Evolutionary transitions and pleiotropic molecules. Land-to-water habitat transition experienced by marine mammals such as Cetacea was accompanied by remarkable anatomical, physiological and behavioural adaptations. In this study, we aim to assess the coding status of several neuropeptides with distinct physiological roles. Fossil timeline (grey bars) depicts the estimated ages of the appearance and extinction of key cetacean ancestors. Dating of these events was obtained in the following references [100,101,102,103,104,105,106,107]. In the lower panel, references for each reported role associated with neuropeptides are provided by [14, 18, 26, 47, 53, 56, 58, 60, 66, 108,109,110,111,112,113,114,115,116,117,118]

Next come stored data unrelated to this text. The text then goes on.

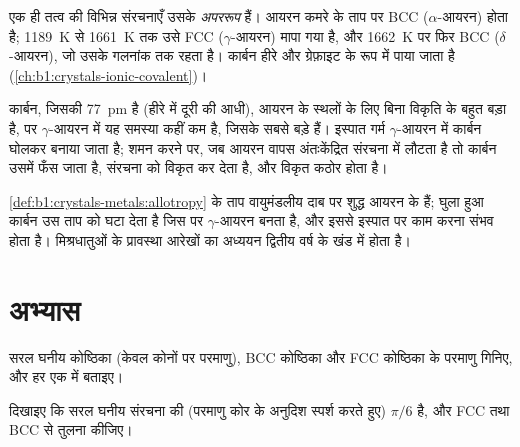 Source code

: \begin{definition}[अपररूपता]\label{def:b1:crystals-metals:allotropy}
एक ही तत्व की विभिन्न  संरचनाएँ उसके
\emph{अपररूप} हैं। आयरन कमरे के ताप पर BCC ($\alpha$-आयरन)
होता है; \qty{1189}{K} से \qty{1661}{K} तक उसे FCC ($\gamma$-आयरन) मापा गया है,
और \qty{1662}{K} पर फिर BCC ($\delta$-आयरन), जो उसके
गलनांक तक रहता है। कार्बन हीरे और ग्रेफ़ाइट के रूप में पाया जाता है
(\cref{ch:b1:crystals-ionic-covalent})।
\end{definition}

\begin{example}[इस्पात]\label{ex:b1:crystals-metals:steel}
कार्बन, जिसकी  \qty{77}{pm} है (हीरे में  दूरी की
आधी), आयरन के स्थलों के लिए बिना विकृति के बहुत बड़ा है, पर
$\gamma$-आयरन में यह समस्या कहीं कम है, जिसके  सबसे बड़े हैं। इस्पात
गर्म $\gamma$-आयरन में कार्बन घोलकर बनाया जाता है; शमन करने पर, जब आयरन
वापस अंतःकेंद्रित संरचना में लौटता है तो कार्बन उसमें फँस जाता है, संरचना को
विकृत कर देता है, और विकृत  कठोर होता है।
\end{example}

\begin{remark}\label{rem:b1:crystals-metals:iron-T}
\cref{def:b1:crystals-metals:allotropy} के ताप वायुमंडलीय दाब पर
शुद्ध आयरन के हैं; घुला हुआ कार्बन उस ताप को घटा देता है
जिस पर $\gamma$-आयरन बनता है, और इससे इस्पात पर काम करना संभव होता है।
मिश्रधातुओं के प्रावस्था आरेखों का अध्ययन द्वितीय वर्ष के खंड में होता है।
\end{remark}

\section{अभ्यास}

\begin{exercise}[$\star$]\label{exo:b1:crystals-metals:1}
सरल घनीय कोष्ठिका (केवल कोनों पर परमाणु), BCC
कोष्ठिका और FCC कोष्ठिका के परमाणु गिनिए, और हर एक में  बताइए।
\end{exercise}

\begin{exercise}[$\star$]\label{exo:b1:crystals-metals:2}
दिखाइए कि सरल घनीय संरचना की  (परमाणु कोर के अनुदिश
स्पर्श करते हुए) $\pi/6$ है, और FCC तथा BCC से तुलना कीजिए।
\end{exercise}

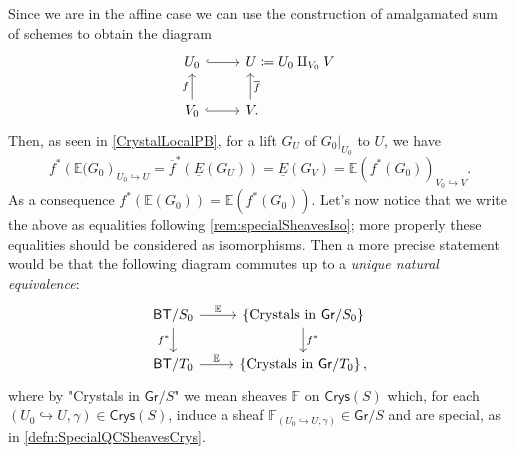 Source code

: \begin{rem}\label{PBCrystals}
	Since we are in the affine case we can use the construction of amalgamated
	sum of schemes to obtain the diagram
	\begin{equation*}
	\begin{tikzcd}[/tikz/column 2/.append style={anchor=base west}]
		U_0 \arrow[r, "", hookrightarrow] &
		U \coloneqq U_0 \amalg_{V_0} V \\
		V_0 \arrow[u, "f", rightarrow] 
		\arrow[r, "", hookrightarrow] &
		V \arrow[u, "\overline{f}"', rightarrow, end anchor={[xshift=1.84ex,yshift=0.29ex]south west},
		start anchor={[xshift=0.38ex]}] 
	.\end{tikzcd}
	\end{equation*}
	Then, as seen in \cref{CrystalLocalPB}, for a lift $G_U$ 
	of $\left.G_0\right|_{U_0}$ to $U$, we have
	\begin{equation*}
		f^* \left( \mathbb{E}(G_0 \right)_{ U_0 \hookrightarrow U } =
		\overline{f}^* \left( \underline{E}(G_U) \right) =
		\underline{E}(G_V) = \mathbb{E} \left( f^* (G_0) \right)_{V_0 \hookrightarrow V}
	.\end{equation*}
	As a consequence $f^* \left( \mathbb{E}(G_0) \right) =
	\mathbb{E}\left( f^*(G_0) \right)$.
	Let's now notice that we write the above as equalities following \cref{rem:specialSheavesIso};
	more properly these equalities should be considered as isomorphisms.
	Then a more precise statement would be that the following diagram
	commutes up to a \emph{unique natural equivalence}:
	\begin{equation*}
	\begin{tikzcd}
		\mathsf{BT}/S_0
		\arrow[r, "\mathbb{E}", rightarrow] 
		\arrow[d, "f^*"', rightarrow] &
		\left\{ \text{Crystals in } \mathsf{Gr}/S_0 \right\}
		\arrow[d, "f^*", rightarrow] \\
		\mathsf{BT}/T_0 \arrow[r, "\mathbb{E}", rightarrow] &
		\left\{ \text{Crystals in } \mathsf{Gr}/T_0 \right\}
	,\end{tikzcd}
	\end{equation*}
	where by "Crystals in $\mathsf{Gr}/S$" we mean sheaves $\mathbb{F}$ on $\mathsf{Crys}(S)$
	which, for each $\left(U_0 \hookrightarrow U, \gamma\right) \in \mathsf{Crys}(S)$,
	induce a sheaf $\mathbb{F}_{\left(U_0 \hookrightarrow U, \gamma\right)} \in \mathsf{Gr}/S$
	and are special, as in \cref{defn:SpecialQCSheavesCrys}.
\end{rem}


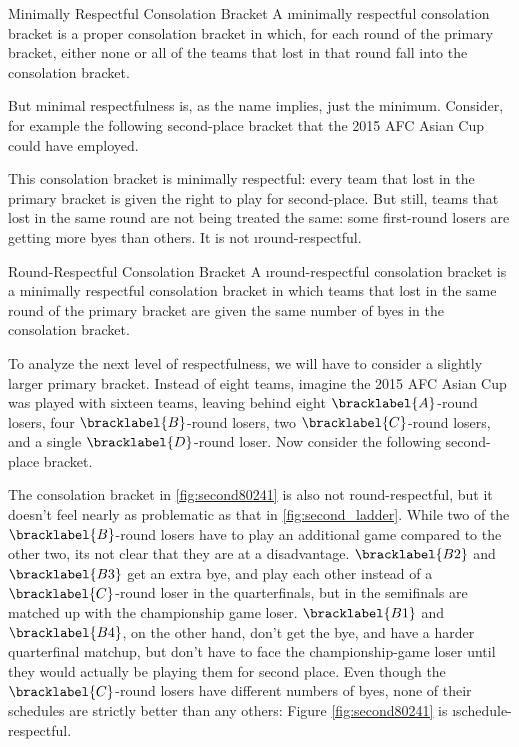 {    \begin{definition}{Minimally Respectful Consolation Bracket}{}
        A \i{minimally respectful} consolation bracket is a proper consolation bracket in which, for each round of the primary bracket, either none or all of the teams that lost in that round fall into the consolation bracket.
    \end{definition}

    But minimal respectfulness is, as the name implies, just the minimum. Consider, for example the following second-place bracket that the 2015 AFC Asian Cup could have employed.


    This consolation bracket is minimally respectful: every team that lost in the primary bracket is given the right to play for second-place. But still, teams that lost in the same round are not being treated the same: some first-round losers are getting more byes than others. It is not \i{round-respectful}.

    \begin{definition}{Round-Respectful Consolation Bracket}{}
        A \i{round-respectful} consolation bracket is a minimally respectful consolation bracket in which teams that lost in the same round of the primary bracket are given the same number of byes in the consolation bracket.
    \end{definition}

    To analyze the next level of respectfulness, we will have to consider a slightly larger primary bracket. Instead of eight teams, imagine the 2015 AFC Asian Cup was played with sixteen teams, leaving behind eight $\bracklabel{A}$-round losers, four $\bracklabel{B}$-round losers, two $\bracklabel{C}$-round losers, and a single $\bracklabel{D}$-round loser. Now consider the following second-place bracket.


    The consolation bracket in \ref{fig:second80241} is also not round-respectful, but it doesn't feel nearly as problematic as that in \ref{fig:second_ladder}. While two of the $\bracklabel{B}$-round losers have to play an additional game compared to the other two, its not clear that they are at a disadvantage. $\bracklabel{B2}$ and $\bracklabel{B3}$ get an extra bye, and play each other instead of a $\bracklabel{C}$-round loser in the quarterfinals, but in the semifinals are matched up with the championship game loser. $\bracklabel{B1}$ and $\bracklabel{B4}$, on the other hand, don't get the bye, and have a harder quarterfinal matchup, but don't have to face the championship-game loser until they would actually be playing them for second place. Even though the $\bracklabel{C}$-round losers have different numbers of byes, none of their schedules are strictly better than any others: Figure \ref{fig:second80241} is \i{schedule-respectful}.

}
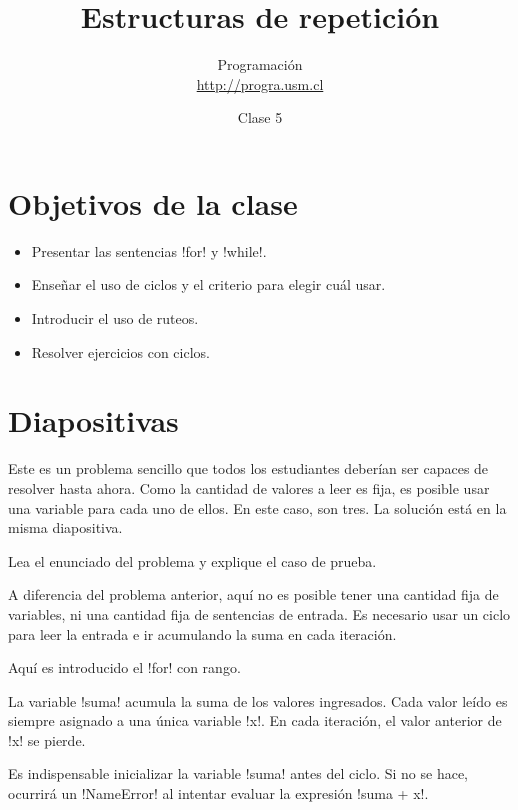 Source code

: \documentclass[10pt]{article}
\title{Estructuras de repetición}
\author{Programación \\ \url{http://progra.usm.cl}}
\date{Clase 5}
\begin{document}
  \maketitle

  \section*{Objetivos de la clase}
  \begin{itemize}
    \item Presentar las sentencias \li!for! y \li!while!.
    \item Enseñar el uso de ciclos y el criterio para elegir cuál usar.
    \item Introducir el uso de ruteos.
    \item Resolver ejercicios con ciclos.
  \end{itemize}

  \section*{Diapositivas}


  Este es un problema sencillo que todos los estudiantes
  deberían ser capaces de resolver hasta ahora.
  Como la cantidad de valores a leer es fija,
  es posible usar una variable para cada uno de ellos.
  En este caso, son tres.
  La solución está en la misma diapositiva.


  Lea el enunciado del problema y explique el caso de prueba.

  A diferencia del problema anterior,
  aquí no es posible tener una cantidad fija de variables,
  ni una cantidad fija de sentencias de entrada.
  Es necesario usar un ciclo
  para leer la entrada
  e ir acumulando la suma en cada iteración.


  Aquí es introducido el \li!for! con rango.

  La variable \li!suma! acumula la suma de los valores ingresados.
  Cada valor leído es siempre asignado a una única variable \li!x!.
  En cada iteración, el valor anterior de \li!x! se pierde.

  Es indispensable inicializar la variable \li!suma! antes del ciclo.
  Si no se hace, ocurrirá un \li!NameError!
  al intentar evaluar la expresión \li!suma + x!.
\end{document}
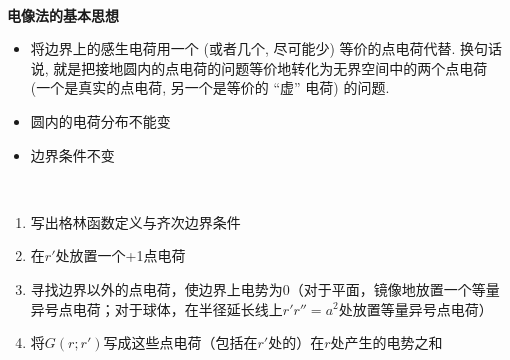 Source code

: $\ $

\noindent\textbf{电像法的基本思想}
\begin{itemize}
    \item 将边界上的感生电荷用一个 (或者几个, 尽可能少) 等价的点电荷代替. 换句话说, 就是把接地圆内的点电荷的问题等价地转化为无界空间中的两个点电荷 (一个是真实的点电荷, 另一个是等价的 “虚” 电荷) 的问题.
    \item 圆内的电荷分布不能变
    \item 边界条件不变
\end{itemize}


\begin{mtd}[电像法解题步骤]$\ $
    \begin{enumerate}
        \item 写出格林函数定义与齐次边界条件
        \item 在$r'$处放置一个+1点电荷
        \item 寻找边界以外的点电荷，使边界上电势为0（对于平面，镜像地放置一个等量异号点电荷；对于球体，在半径延长线上$r'r''=a^2$处放置等量异号点电荷）
        \item 将$G(r;r')$写成这些点电荷（包括在$r'$处的）在$r$处产生的电势之和
    \end{enumerate}
\end{mtd}


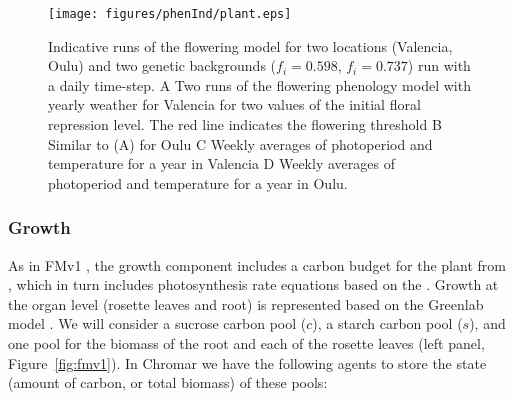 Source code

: \begin{figure}[tb]
  \centering
  \texttt{[image: figures/phenInd/plant.eps]}
  \caption{Indicative runs of the flowering model for two locations (Valencia,
    Oulu) and two genetic backgrounds ($f_i=0.598$, $f_i=0.737$) run with a
    daily time-step. A Two runs of the flowering phenology model with yearly
    weather for Valencia for two values of the initial floral repression
    level. The red line indicates the flowering threshold B Similar to (A) for
    Oulu C Weekly averages of photoperiod and temperature for a year in Valencia
    D Weekly averages of photoperiod and temperature for a year in Oulu.}
  \label{fig:vegInd}
\end{figure}


\subsubsection*{Growth}
As in FMv1 \citep{chew_multiscale_2014}, the growth component includes a carbon
budget for the plant from \citet{rasse_leaf_2006}, which in turn includes
photosynthesis rate equations based on the \citet{farquhar_biochemical_1980}
. Growth at the organ level (rosette leaves and root) is represented based on
the Greenlab model \citep{christophe_model-based_2008}. We will consider a
sucrose carbon pool (\(c\)), a starch carbon pool (\(s\)), and one pool for the
biomass of the root and each of the rosette leaves (left panel, Figure~\ref{fig:fmv1}). In
Chromar we have the following agents to store the state (amount of carbon, or
total biomass) of these pools:
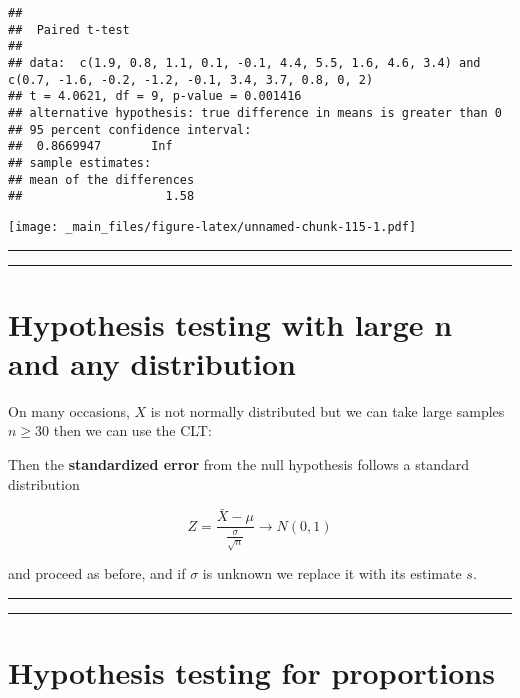 \documentclass[
]{book}
\begin{document}
\begin{verbatim}
## 
##  Paired t-test
## 
## data:  c(1.9, 0.8, 1.1, 0.1, -0.1, 4.4, 5.5, 1.6, 4.6, 3.4) and c(0.7, -1.6, -0.2, -1.2, -0.1, 3.4, 3.7, 0.8, 0, 2)
## t = 4.0621, df = 9, p-value = 0.001416
## alternative hypothesis: true difference in means is greater than 0
## 95 percent confidence interval:
##  0.8669947       Inf
## sample estimates:
## mean of the differences 
##                    1.58
\end{verbatim}

\texttt{[image: \_main\_files/figure-latex/unnamed-chunk-115-1.pdf]}

\begin{center}\rule{0.5\linewidth}{0.5pt}\end{center}

\begin{center}\rule{0.5\linewidth}{0.5pt}\end{center}

\hypertarget{hypothesis-testing-with-large-n-and-any-distribution}{%
\section{Hypothesis testing with large n and any distribution}\label{hypothesis-testing-with-large-n-and-any-distribution}}

On many occasions, \(X\) is not normally distributed but we can take large samples \(n \ge 30\) then we can use the CLT:

Then the \textbf{standardized error} from the null hypothesis follows a standard distribution

\[Z=\frac{\bar{X}-\mu}{\frac{\sigma}{\sqrt{n}}}  \rightarrow N(0,1)\]

and proceed as before, and if \(\sigma\) is unknown we replace it with its estimate \(s\).

\begin{center}\rule{0.5\linewidth}{0.5pt}\end{center}

\begin{center}\rule{0.5\linewidth}{0.5pt}\end{center}

\hypertarget{hypothesis-testing-for-proportions}{%
\section{Hypothesis testing for proportions}\label{hypothesis-testing-for-proportions}}
\end{document}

In this study, we delve into the evolution of several neuropeptide and receptors, with an important role in the coordination of different physiological compartments that have been clearly modified in Cetacea: including the liver, lungs, heart and brain (Fig. 1; [13]). It is worth noting that neuropeptides and their receptors often exhibit pleiotropic effects, implying a potential wide range of physiological functions. As such, neuropeptide FF-amide peptide precursor (NPFF) seems a major player in pain modulation [14, 15], but also has a role in cardiovascular regulation (e.g. [16]). Pyroglutamylated RFamide peptide (QRFP) and its receptor (QRFPR) play a role in the control of feeding behaviour and also participate in sleep regulation [17,18,19]. Neuropeptide B (NPB) and one of its receptors (NPBWR2) are also important for the control of feeding behaviour, as well as pain modulation and sleep regulation [20,21,22,23]. Neuropeptide S (NPS) and its receptor (NPSR1) are central to sleep regulation and are linked to the control of feeding behaviour [24,25,26]. Neuromedin B receptor (NMBR) has been linked with both hormonal regulation and immunity control [27, 28]. Somatostatin receptor 4 (SSTR4) plays a role in hormonal regulation and in stress responses [29]. Finally, neuropeptide Y6 receptor (Npy6r) was associated with hormonal regulation and control of feeding behaviour [30]. Such pleiotropy raises the critical question on how these regulators evolved in such a drastic ecological transition as that experienced in Cetacea evolution. Strikingly, by expanding the analysis to non-Cetacea 161 mammalian species (22 taxonomic orders; Additional file 1: Table S1), we also revealed a complex mutational landscape, possibly indicative of distinct adaptations to multiple environments.

Results

Variable patterns of sequence alterations are found in two RFamide neuropeptides and their receptors

Comparative analysis of the neuropeptide FF-amide peptide precursor (NPFF) exonic sequences revealed localized events of gene pseudogenization across the mammalian tree. More specifically, 38 mammal species presented a PseudoIndex higher than 2 (Additional file 1: Table S2). This built-in assistant metric incorporated in PseudoChecker [31] assesses the sequence erosion status of the tested genes on a discrete scale ranging from 0 (coding) to 5 (pseudogenized).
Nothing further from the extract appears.